The Douglass experience gave Devin Ward access to programs and stipends that allowed her to expand her passion for archeology

Devin Ward
Honors graduate Devin Ward is headed to graduate work at Cambridge University
Photo: Courtesy of Devin Ward

'We have so much to gain from studying these bone fragments. It can change the way we see ourselves.  It can help us understand who we are today.'
 
– Devin Ward

When Douglass Residential College student Devin Ward digs into a pile of bones, she does it with an appetite for understanding the human condition and the way we have evolved biologically and culturally.  Whether she is searching ancient ruins in Italy or in the woods behind her home in Greenville Junction, ME, Ward, an aspiring anthropologist, is eager to assemble the bones she uncovers and learn from them.

“We have so much to gain from studying these bone fragments,” she says.  “It can change the way we see ourselves.  It can help us understand who we are today.”

The honors graduate received her Bachelor of Science degree in Evolutionary Anthropology this May with a concentration in bio-archeology.  She is headed to graduate work at Cambridge University where she hopes to examine medical collections of human skeletal remains and possibly work in Malta.

“I came to Rutgers from a small high school,” she says – The Maine School of Science and Mathematics, Limestone, ME, a magnet charter school for students gifted in the areas of mathematics and science.  “I realized immediately that I needed to find a niche that could give me the tools I needed to make myself at home,” she recalls.  “I found it at Douglass.”

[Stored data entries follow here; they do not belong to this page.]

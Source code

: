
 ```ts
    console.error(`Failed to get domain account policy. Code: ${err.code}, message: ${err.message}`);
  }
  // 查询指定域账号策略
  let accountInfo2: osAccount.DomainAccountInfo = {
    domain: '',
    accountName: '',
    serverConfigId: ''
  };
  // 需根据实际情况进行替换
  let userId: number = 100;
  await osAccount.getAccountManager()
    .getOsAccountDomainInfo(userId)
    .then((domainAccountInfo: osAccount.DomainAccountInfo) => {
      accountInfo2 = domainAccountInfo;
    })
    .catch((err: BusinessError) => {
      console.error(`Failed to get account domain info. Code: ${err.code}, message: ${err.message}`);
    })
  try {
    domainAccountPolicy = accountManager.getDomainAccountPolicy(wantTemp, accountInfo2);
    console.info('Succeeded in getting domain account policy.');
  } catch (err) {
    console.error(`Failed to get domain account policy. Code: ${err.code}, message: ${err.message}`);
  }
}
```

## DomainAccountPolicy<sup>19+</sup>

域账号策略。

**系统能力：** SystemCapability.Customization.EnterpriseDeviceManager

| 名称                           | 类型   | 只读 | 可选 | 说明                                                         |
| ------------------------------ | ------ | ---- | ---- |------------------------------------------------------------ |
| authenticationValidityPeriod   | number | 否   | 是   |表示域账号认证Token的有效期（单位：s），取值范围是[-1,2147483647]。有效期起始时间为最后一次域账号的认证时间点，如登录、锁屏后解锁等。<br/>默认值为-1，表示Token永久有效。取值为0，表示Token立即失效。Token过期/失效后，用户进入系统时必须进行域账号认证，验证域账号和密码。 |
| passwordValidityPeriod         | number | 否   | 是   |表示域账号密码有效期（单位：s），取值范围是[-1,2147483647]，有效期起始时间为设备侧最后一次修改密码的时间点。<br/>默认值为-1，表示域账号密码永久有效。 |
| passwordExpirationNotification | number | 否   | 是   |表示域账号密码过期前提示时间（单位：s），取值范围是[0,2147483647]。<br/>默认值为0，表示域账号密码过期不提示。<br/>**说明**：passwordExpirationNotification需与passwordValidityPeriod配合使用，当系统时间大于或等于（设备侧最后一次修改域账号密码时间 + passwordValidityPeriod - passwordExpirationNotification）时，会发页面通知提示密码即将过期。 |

The Douglass experience, she says, gave her access to programs and stipends that allowed her to expand her passion for archeology.  For example, freshman year, she assembled more than 1100 ancient animal bones and fragments, which led to an internship at the New Jersey State Museum and resulted in her paper Something Old , Something New: Analysis of the Faunal Remains from the Middle Woodland Site of Pennella, Ocean County, NJ published in the Rutgers Science Review.

In her senior year, she won a Douglass Project STEM Summer Stipend that paid her way to an archeological dig in Italy where she uncovered the grave of a 3 year old, buried hundreds of years ago in the corner of a Roman villa.  She assembled the bone fragments of the undersized child who died of an unknown cause.

That experience led to the development of a poster called Nobody Puts Baby in a Corner: Analysis of a Post-Occupation Juvenile Interment in a Roman Villa from Vacone, Italy, which Ward presented at the biennial meeting of the American Association of Physical Anthropology in Calgary, Canada this year and at Douglass’ Poster Session last fall.

“At Douglass they tell us, ‘If you want to do it, you can do it,’’’ she says.  “Then they practice what they preach.”